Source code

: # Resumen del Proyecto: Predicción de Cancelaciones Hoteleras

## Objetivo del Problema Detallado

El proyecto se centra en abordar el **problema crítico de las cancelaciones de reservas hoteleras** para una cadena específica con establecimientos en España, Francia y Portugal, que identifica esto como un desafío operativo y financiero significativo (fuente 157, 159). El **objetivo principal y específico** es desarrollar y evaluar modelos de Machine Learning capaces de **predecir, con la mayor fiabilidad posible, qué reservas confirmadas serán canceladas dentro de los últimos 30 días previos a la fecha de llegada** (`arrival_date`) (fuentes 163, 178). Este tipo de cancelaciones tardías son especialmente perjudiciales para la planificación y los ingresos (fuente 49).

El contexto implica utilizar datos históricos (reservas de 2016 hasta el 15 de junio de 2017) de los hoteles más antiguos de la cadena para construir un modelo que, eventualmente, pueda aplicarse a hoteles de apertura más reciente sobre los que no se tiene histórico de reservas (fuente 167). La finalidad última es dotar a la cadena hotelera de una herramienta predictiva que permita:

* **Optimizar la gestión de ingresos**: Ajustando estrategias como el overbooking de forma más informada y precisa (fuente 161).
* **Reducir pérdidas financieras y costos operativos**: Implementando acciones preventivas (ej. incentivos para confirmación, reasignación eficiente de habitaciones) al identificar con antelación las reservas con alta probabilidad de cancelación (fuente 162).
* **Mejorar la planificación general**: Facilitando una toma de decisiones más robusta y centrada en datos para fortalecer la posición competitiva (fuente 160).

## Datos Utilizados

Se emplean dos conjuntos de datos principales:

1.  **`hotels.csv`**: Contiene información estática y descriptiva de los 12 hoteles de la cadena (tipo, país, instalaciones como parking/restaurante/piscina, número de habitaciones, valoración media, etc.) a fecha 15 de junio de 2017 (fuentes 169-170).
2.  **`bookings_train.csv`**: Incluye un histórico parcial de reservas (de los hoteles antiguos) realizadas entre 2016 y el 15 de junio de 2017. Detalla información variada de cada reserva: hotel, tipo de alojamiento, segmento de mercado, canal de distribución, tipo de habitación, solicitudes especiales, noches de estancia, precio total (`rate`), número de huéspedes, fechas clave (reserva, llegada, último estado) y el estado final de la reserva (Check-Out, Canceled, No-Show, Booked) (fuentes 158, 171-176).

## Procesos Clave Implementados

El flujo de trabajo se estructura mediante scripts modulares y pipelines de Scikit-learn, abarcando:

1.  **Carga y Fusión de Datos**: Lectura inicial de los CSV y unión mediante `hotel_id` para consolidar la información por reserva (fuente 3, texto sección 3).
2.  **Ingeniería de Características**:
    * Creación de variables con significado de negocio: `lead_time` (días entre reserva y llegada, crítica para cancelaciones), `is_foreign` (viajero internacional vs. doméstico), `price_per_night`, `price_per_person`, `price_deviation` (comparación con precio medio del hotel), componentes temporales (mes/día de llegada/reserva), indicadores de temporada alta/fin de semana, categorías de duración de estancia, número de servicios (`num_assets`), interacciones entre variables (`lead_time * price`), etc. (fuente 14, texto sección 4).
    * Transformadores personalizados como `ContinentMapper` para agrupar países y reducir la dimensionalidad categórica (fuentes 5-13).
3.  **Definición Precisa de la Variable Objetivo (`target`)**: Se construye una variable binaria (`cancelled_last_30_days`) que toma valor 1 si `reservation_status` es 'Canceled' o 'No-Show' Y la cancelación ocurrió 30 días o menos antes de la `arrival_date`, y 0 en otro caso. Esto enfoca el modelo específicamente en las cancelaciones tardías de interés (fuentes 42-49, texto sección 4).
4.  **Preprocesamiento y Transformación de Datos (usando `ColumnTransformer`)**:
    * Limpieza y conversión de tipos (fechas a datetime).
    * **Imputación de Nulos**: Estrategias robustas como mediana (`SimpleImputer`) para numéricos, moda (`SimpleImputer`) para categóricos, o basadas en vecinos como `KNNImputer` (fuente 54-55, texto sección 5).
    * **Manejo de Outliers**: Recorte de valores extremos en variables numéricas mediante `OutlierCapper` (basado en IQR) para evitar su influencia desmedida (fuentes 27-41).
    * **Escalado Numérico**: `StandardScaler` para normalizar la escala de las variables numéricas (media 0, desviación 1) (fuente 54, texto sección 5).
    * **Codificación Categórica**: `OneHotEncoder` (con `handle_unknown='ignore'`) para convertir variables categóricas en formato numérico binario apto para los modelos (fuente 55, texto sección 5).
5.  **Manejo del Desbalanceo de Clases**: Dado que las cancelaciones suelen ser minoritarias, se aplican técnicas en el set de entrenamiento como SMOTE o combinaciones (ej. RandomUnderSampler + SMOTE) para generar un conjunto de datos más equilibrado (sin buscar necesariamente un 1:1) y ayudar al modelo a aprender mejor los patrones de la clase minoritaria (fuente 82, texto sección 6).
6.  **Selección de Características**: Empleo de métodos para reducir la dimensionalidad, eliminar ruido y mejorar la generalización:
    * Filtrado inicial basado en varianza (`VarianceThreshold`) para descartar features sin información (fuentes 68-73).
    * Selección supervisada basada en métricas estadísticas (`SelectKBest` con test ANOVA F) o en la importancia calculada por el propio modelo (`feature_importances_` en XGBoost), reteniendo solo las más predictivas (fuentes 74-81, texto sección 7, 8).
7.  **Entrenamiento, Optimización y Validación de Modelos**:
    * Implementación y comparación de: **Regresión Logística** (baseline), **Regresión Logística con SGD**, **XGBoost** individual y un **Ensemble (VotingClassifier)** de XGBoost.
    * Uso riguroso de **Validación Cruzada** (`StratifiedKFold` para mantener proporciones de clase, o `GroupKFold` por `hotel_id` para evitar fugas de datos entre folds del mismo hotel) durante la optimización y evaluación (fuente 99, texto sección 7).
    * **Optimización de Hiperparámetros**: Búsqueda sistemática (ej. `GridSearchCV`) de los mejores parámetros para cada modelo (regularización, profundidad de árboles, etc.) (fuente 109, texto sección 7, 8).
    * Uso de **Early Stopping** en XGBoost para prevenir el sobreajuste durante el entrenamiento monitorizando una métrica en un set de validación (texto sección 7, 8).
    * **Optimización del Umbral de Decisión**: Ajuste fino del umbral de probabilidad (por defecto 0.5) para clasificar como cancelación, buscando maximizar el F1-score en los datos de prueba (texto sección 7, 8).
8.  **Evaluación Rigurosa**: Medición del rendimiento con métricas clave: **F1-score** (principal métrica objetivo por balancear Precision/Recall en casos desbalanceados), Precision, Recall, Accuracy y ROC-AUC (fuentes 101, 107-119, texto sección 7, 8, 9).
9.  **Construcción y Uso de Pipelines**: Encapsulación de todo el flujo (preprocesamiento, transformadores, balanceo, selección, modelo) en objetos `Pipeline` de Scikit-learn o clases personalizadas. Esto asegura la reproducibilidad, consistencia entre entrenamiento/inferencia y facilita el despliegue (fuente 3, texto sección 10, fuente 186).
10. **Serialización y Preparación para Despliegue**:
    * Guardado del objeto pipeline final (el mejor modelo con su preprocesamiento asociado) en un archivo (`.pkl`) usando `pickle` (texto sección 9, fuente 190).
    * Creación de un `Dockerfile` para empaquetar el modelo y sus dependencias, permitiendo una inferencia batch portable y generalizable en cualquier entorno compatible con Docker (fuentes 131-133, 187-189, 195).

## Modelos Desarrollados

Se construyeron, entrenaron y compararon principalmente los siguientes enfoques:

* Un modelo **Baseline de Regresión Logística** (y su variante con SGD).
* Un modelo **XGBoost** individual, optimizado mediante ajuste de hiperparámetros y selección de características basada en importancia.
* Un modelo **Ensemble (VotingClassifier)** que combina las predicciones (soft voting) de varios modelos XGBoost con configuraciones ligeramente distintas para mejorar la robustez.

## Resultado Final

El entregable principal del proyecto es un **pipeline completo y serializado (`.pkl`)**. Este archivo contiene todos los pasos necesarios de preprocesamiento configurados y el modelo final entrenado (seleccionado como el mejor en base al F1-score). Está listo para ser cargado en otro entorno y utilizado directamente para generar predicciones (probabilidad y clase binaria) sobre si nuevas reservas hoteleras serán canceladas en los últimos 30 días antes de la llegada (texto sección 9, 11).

- _WHAT THIS TASK INVOLVES_: Starting with the line with "131-133, 187-189, 195)." above and going on through the line with "## Resultado Final", transcribe every line exactly, both ends included, and add nothing.

- _REPLY_:
    * Creación de un `Dockerfile` para empaquetar el modelo y sus dependencias, permitiendo una inferencia batch portable y generalizable en cualquier entorno compatible con Docker (fuentes 131-133, 187-189, 195).

## Modelos Desarrollados

Se construyeron, entrenaron y compararon principalmente los siguientes enfoques:

* Un modelo **Baseline de Regresión Logística** (y su variante con SGD).
* Un modelo **XGBoost** individual, optimizado mediante ajuste de hiperparámetros y selección de características basada en importancia.
* Un modelo **Ensemble (VotingClassifier)** que combina las predicciones (soft voting) de varios modelos XGBoost con configuraciones ligeramente distintas para mejorar la robustez.

## Resultado Final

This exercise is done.